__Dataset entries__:

[Start of section]

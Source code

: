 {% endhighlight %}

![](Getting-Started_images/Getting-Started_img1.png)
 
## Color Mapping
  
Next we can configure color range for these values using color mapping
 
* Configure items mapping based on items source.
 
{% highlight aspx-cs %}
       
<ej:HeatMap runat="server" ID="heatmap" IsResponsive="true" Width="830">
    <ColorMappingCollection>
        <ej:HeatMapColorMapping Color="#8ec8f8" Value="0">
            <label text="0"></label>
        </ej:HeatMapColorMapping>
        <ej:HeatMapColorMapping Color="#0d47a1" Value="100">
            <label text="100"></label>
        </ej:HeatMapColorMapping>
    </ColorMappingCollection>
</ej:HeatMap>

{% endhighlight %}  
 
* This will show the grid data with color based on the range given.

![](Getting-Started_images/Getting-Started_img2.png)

[End of section]

Copy out each line of the data that includes the string "HeatMapColorMapping".

        <ej:HeatMapColorMapping Color="#8ec8f8" Value="0">
        </ej:HeatMapColorMapping>
        <ej:HeatMapColorMapping Color="#0d47a1" Value="100">
        </ej:HeatMapColorMapping>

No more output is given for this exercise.